(Source data)
BEGIN

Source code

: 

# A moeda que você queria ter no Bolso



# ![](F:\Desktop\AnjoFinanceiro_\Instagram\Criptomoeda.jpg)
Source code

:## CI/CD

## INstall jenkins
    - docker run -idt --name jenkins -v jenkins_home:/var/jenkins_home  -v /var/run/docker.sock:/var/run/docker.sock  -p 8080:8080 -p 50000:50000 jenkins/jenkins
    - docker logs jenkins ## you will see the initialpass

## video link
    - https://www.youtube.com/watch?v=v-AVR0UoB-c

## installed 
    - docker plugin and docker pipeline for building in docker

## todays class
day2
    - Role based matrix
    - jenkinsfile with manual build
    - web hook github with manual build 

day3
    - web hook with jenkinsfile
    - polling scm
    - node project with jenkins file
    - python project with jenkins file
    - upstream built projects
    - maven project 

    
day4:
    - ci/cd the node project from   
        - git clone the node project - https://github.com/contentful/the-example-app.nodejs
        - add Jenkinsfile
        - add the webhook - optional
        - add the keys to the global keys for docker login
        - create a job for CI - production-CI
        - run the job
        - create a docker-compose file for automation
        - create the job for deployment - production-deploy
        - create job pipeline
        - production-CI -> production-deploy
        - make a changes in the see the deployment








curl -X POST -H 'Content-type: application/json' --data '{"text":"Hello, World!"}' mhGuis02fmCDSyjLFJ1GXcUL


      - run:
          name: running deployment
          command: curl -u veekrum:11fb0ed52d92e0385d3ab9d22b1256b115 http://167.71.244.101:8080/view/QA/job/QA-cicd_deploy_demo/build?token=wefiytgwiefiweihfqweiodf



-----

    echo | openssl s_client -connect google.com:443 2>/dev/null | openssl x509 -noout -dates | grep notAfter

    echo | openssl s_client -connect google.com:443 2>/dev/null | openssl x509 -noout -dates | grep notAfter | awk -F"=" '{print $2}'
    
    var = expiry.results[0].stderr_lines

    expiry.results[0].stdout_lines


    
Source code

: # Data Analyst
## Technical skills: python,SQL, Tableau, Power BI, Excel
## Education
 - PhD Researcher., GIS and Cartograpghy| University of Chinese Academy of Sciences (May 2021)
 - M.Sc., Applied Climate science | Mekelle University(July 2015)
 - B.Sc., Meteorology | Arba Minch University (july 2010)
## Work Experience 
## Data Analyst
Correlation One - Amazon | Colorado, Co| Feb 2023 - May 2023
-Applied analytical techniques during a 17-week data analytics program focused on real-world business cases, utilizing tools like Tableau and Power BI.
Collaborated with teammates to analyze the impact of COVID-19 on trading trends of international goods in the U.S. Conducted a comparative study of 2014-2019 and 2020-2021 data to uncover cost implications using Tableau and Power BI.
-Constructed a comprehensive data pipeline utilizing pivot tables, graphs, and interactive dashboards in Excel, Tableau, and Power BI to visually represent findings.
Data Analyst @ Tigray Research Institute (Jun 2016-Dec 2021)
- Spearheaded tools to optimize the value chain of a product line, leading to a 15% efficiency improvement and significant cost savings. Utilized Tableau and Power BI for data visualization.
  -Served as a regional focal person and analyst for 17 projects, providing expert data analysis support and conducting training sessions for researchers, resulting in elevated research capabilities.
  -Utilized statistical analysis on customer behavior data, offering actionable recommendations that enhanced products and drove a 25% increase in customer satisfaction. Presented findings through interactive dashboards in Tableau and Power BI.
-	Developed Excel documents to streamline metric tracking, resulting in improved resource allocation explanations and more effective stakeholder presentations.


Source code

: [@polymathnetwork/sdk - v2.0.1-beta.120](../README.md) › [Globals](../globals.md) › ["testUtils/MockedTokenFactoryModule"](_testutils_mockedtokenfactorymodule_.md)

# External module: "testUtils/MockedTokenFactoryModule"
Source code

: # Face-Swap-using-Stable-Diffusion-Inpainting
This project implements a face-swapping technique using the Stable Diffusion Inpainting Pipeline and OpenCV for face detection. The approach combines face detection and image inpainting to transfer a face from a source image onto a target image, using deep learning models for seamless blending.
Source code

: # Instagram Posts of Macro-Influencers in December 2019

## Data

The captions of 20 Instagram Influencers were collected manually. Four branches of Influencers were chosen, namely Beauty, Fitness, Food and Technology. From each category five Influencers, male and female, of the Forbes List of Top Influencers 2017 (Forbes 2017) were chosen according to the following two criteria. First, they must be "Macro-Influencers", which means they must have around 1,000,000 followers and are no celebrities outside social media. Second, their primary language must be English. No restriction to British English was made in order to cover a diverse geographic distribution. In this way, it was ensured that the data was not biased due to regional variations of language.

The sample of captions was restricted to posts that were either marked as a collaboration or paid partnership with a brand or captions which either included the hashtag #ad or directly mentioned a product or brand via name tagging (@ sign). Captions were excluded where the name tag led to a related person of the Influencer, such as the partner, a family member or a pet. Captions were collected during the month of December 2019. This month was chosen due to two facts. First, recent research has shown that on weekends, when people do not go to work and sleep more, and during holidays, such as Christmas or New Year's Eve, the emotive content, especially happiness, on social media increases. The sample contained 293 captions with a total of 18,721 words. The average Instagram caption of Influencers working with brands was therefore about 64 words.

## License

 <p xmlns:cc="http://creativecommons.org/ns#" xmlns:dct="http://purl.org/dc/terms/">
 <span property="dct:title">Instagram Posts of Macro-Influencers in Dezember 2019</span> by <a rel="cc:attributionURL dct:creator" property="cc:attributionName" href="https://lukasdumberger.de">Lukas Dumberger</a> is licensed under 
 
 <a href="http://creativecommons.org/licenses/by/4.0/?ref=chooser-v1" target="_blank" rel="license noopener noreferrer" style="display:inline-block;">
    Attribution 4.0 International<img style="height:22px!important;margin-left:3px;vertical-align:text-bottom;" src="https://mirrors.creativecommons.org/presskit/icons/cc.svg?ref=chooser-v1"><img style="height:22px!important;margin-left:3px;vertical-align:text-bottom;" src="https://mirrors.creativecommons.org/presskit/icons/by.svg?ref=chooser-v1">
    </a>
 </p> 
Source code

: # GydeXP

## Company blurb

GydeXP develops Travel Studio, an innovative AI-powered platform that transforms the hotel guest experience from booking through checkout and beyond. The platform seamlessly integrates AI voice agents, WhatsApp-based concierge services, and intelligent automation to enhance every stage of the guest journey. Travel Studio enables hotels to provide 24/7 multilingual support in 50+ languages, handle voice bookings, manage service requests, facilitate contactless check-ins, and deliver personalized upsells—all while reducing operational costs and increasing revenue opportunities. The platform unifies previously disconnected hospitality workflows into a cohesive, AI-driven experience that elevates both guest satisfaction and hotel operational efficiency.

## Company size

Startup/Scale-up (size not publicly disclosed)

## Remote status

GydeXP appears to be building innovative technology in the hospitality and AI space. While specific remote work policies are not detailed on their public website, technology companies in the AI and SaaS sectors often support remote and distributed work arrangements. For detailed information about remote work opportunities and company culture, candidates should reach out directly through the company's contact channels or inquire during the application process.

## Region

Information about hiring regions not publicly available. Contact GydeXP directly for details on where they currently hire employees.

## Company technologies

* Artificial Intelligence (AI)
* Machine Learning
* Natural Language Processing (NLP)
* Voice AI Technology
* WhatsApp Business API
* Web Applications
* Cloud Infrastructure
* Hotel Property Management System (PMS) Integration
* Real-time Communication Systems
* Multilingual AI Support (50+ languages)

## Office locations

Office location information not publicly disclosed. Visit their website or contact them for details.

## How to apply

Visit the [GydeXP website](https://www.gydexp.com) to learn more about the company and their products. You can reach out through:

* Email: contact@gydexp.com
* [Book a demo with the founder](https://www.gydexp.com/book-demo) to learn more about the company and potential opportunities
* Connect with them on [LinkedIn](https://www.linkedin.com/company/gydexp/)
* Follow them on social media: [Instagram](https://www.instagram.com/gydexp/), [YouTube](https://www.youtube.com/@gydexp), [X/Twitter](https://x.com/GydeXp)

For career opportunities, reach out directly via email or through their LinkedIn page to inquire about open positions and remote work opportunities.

END

**ASSIGNED TASK**.
For this task, write out exactly the lines of the entries above, starting at the line with "- jenkinsfile with manual build" and ending at the line with "- ci/cd the node project from", both included, and no others.

**ANSWER TO THIS EXERCISE**.
    - jenkinsfile with manual build
    - web hook github with manual build 

day3
    - web hook with jenkinsfile
    - polling scm
    - node project with jenkins file
    - python project with jenkins file
    - upstream built projects
    - maven project 

    
day4:
    - ci/cd the node project from   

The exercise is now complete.